「ヶ」が片仮名パートにある矛盾点

 現場において、このやうな苦労があるのは非常に分かる。しかし、「ヶ」は本来漢字であり、片仮名の位置に符号化してしまったのがボタンの掛け違ひであった。「ヶ」と似たやうな成立過程を持つ「匁」も立派に漢字として扱はれてゐる。そして「ケ」といふ形状に対しても、片仮名だけでなく漢字としての符号値も与へるべきであった。「A」「Α」「А」、これらの3つの「A」は、それぞれ、ラテン文字ギリシャ文字キリル文字であるが、見かけ上は区別できないにも関らず、違ふ符号値を持ってゐる。

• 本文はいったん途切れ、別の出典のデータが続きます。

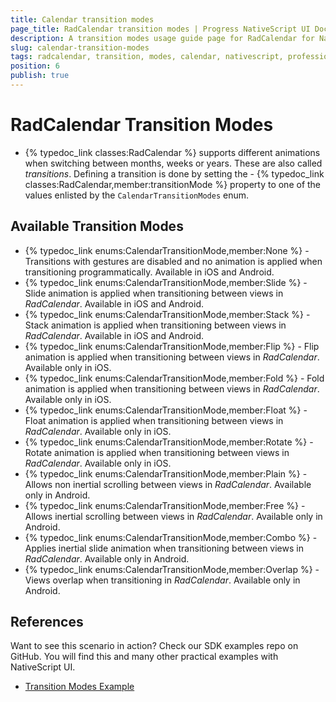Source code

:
 ```yaml
---
title: Calendar transition modes
page_title: RadCalendar transition modes | Progress NativeScript UI Documentation
description: A transition modes usage guide page for RadCalendar for NativeScript.
slug: calendar-transition-modes
tags: radcalendar, transition, modes, calendar, nativescript, professional, ui
position: 6
publish: true
---
```


# RadCalendar Transition Modes
* {% typedoc_link classes:RadCalendar %} supports different animations when switching between months, weeks or years. These are also called *transitions*. Defining a transition is done by setting the - {% typedoc_link classes:RadCalendar,member:transitionMode %} property to one of the values enlisted by the `CalendarTransitionModes` enum.

## Available Transition Modes
* {% typedoc_link enums:CalendarTransitionMode,member:None %} - Transitions with gestures are disabled and no animation is applied when transitioning programmatically. Available in iOS and Android.
* {% typedoc_link enums:CalendarTransitionMode,member:Slide %} - Slide animation is applied when transitioning between views in *RadCalendar*. Available in iOS and Android.
* {% typedoc_link enums:CalendarTransitionMode,member:Stack %} -  Stack animation is applied when transitioning between views in *RadCalendar*. Available in iOS and Android.
* {% typedoc_link enums:CalendarTransitionMode,member:Flip %} -  Flip animation is applied when transitioning between views in *RadCalendar*. Available only in iOS.
* {% typedoc_link enums:CalendarTransitionMode,member:Fold %} -  Fold animation is applied when transitioning between views in *RadCalendar*. Available only in iOS.
* {% typedoc_link enums:CalendarTransitionMode,member:Float %} -  Float animation is applied when transitioning between views in *RadCalendar*. Available only in iOS.
* {% typedoc_link enums:CalendarTransitionMode,member:Rotate %} -  Rotate animation is applied when transitioning between views in *RadCalendar*. Available only in iOS.
* {% typedoc_link enums:CalendarTransitionMode,member:Plain %} -  Allows non inertial scrolling between views in *RadCalendar*. Available only in Android.
* {% typedoc_link enums:CalendarTransitionMode,member:Free %} -  Allows inertial scrolling between views in *RadCalendar*. Available only in Android.
* {% typedoc_link enums:CalendarTransitionMode,member:Combo %} -  Applies inertial slide animation when transitioning between views in *RadCalendar*. Available only in Android.
* {% typedoc_link enums:CalendarTransitionMode,member:Overlap %} -  Views overlap when transitioning in *RadCalendar*. Available only in Android.

## References
Want to see this scenario in action?
Check our SDK examples repo on GitHub. You will find this and many other practical examples with NativeScript UI.

* [Transition Modes Example](https://github.com/NativeScript/nativescript-ui-samples/tree/master/calendar/app/calendar/transition-modes)
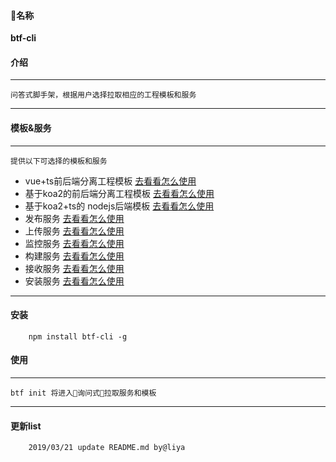 #### 名称
   **btf-cli**
#### 介绍
---
    问答式脚手架，根据用户选择拉取相应的工程模板和服务
---
#### 模板&服务
---
    提供以下可选择的模板和服务

- vue+ts前后端分离工程模板  [去看看怎么使用](https://github.com/liya3719/vue-ts-template)
- 基于koa2的前后端分离工程模板  [去看看怎么使用](https://github.com/liya3719/koa2-separate-template)
- 基于koa2+ts的 nodejs后端模板  [去看看怎么使用](https://github.com/liya3719/koa2-service-template)
- 发布服务  [去看看怎么使用]()
- 上传服务  [去看看怎么使用](https://github.com/liya3719/upload-service)
- 监控服务  [去看看怎么使用](https://github.com/liya3719/fe-monitor)
- 构建服务  [去看看怎么使用](https://github.com/liya3719/btf-middleware-webpack4)
- 接收服务  [去看看怎么使用](https://github.com/liya3719/btf-middleware-receive)
- 安装服务  [去看看怎么使用](https://github.com/liya3719/btf-middleware-install)
---
#### 安装
```
    npm install btf-cli -g
```
#### 使用
---
    btf init 将进入询问式拉取服务和模板
---

#### 更新list
```
    2019/03/21 update README.md by@liya 
```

 芝野さんは、言ふまでもなく、文字コードの専門家である。さう言ふ事例を熟知してゐるにも関らず、形状による区別を強調するのは、JISX0213において、収録するための符号値が足りなかったといふ「本当の理由」をはぐらかしてゐるとも勘繰られかねない。その理屈で行くのなら片仮名の「ニ」と漢字の「二」を区別する必要はなかった。片仮名の「ニ」の場所に漢字の「二」を使用しても、読解の妨げにはならず、字源も同じであるからだ。「New York」を「ニューヨーク」と書かうが「二ューヨーク」と書かうが見た目では区別できない。